= Assignment =
Go through the records and give the number of lines that include "image", with nothing else.

= Input data =

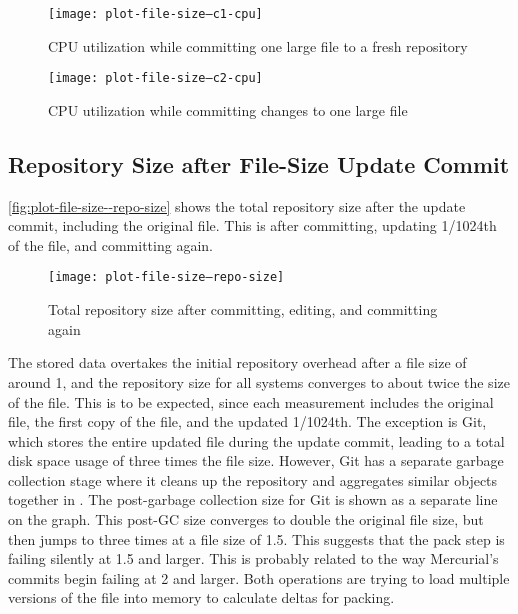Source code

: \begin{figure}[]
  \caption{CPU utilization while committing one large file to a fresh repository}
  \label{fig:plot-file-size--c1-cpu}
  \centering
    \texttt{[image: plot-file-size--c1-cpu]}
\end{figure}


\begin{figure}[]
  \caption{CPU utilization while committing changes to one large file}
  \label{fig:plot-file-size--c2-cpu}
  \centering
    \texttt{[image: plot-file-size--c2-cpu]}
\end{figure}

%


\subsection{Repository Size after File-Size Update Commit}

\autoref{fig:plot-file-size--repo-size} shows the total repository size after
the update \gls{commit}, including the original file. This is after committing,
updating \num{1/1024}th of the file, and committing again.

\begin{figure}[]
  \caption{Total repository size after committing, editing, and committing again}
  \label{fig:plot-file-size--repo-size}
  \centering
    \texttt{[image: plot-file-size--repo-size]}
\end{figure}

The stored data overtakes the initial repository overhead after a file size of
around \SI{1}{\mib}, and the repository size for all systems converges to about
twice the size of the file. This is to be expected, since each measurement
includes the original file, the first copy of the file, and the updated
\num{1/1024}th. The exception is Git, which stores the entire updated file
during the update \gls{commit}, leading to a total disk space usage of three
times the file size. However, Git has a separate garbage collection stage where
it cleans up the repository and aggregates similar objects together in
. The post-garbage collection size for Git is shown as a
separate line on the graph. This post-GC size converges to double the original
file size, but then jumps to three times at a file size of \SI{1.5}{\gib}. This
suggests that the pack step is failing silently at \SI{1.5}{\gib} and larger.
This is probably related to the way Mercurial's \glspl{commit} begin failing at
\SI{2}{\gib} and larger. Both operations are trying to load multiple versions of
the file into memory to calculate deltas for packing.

= Output =
3